I am considering switching an existing Exim mailserver for a Cloudron instance.
One feature I need to maintain is a custom mail routing rule which allows mailbox addresses with an arbitrary prefix, designed to implement disposable addresses for use as casual log-ins, inspired by spamgourmet.org.
Is this possible with the default Cloudron mail service? Perhaps using some custom configuration, for instance, can SpamAssassin rules do this?
Thanks!
I'll explain the use-case in more detail briefly.
I might have a mailbox alice@example.com, and an alias for this, bob@example.com, which by itself doesn't accept mail, but will forward mail to alice@example.com when prefixed with any arbitrary word (delimited by dot). For example, twitter.bob@example.com, yahoo.bob@example.com and ebay.bob@example.com would all forward to alice@example.com by default, as well as any other prefixed address you could think of.
This allows unique email aliases like this to be invented off-the-cuff when creating a log in for a site requiring an email address to register a user account.
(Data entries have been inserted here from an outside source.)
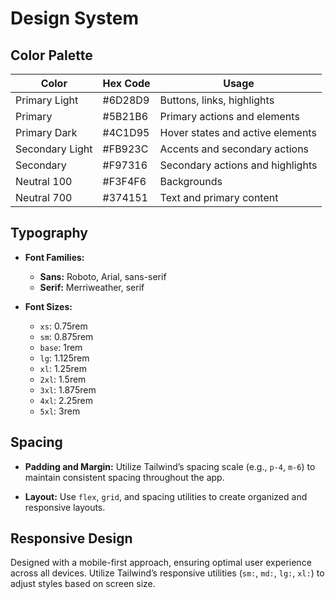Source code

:# Design System

## Color Palette

| Color           | Hex Code | Usage                                |
|-----------------|----------|--------------------------------------|
| Primary Light   | #6D28D9  | Buttons, links, highlights           |
| Primary          | #5B21B6  | Primary actions and elements         |
| Primary Dark    | #4C1D95  | Hover states and active elements     |
| Secondary Light | #FB923C  | Accents and secondary actions        |
| Secondary        | #F97316  | Secondary actions and highlights     |
| Neutral 100     | #F3F4F6  | Backgrounds                          |
| Neutral 700     | #374151  | Text and primary content             |

## Typography

- **Font Families:**
  - **Sans:** Roboto, Arial, sans-serif
  - **Serif:** Merriweather, serif

- **Font Sizes:**
  - `xs`: 0.75rem
  - `sm`: 0.875rem
  - `base`: 1rem
  - `lg`: 1.125rem
  - `xl`: 1.25rem
  - `2xl`: 1.5rem
  - `3xl`: 1.875rem
  - `4xl`: 2.25rem
  - `5xl`: 3rem

## Spacing

- **Padding and Margin:**
  Utilize Tailwind’s spacing scale (e.g., `p-4`, `m-6`) to maintain consistent spacing throughout the app.

- **Layout:**
  Use `flex`, `grid`, and spacing utilities to create organized and responsive layouts.

## Responsive Design

Designed with a mobile-first approach, ensuring optimal user experience across all devices. Utilize Tailwind’s responsive utilities (`sm:`, `md:`, `lg:`, `xl:`) to adjust styles based on screen size.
These addresses can be disabled if and when they start attracting spam (perhaps because the site has been penetrated by malware, and the user data captured and redistributed in spammer databases).
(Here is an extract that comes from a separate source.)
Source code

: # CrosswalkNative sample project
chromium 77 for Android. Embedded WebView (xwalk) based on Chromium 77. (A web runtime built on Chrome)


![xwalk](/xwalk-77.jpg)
Because they are unique, the addresses also tends to reveal the source of a breach, because the prefix indicates what it was used for originally.
Disabling an address is done by alice@example.com sending an email to one of her aliases with the subject !off
, via an authorised connection to the SMTP server implementing the prefix aliases.
If switching to another implementation, the mechanism for managing these aliases could change, but I'd need the addresses to continue working, obviously.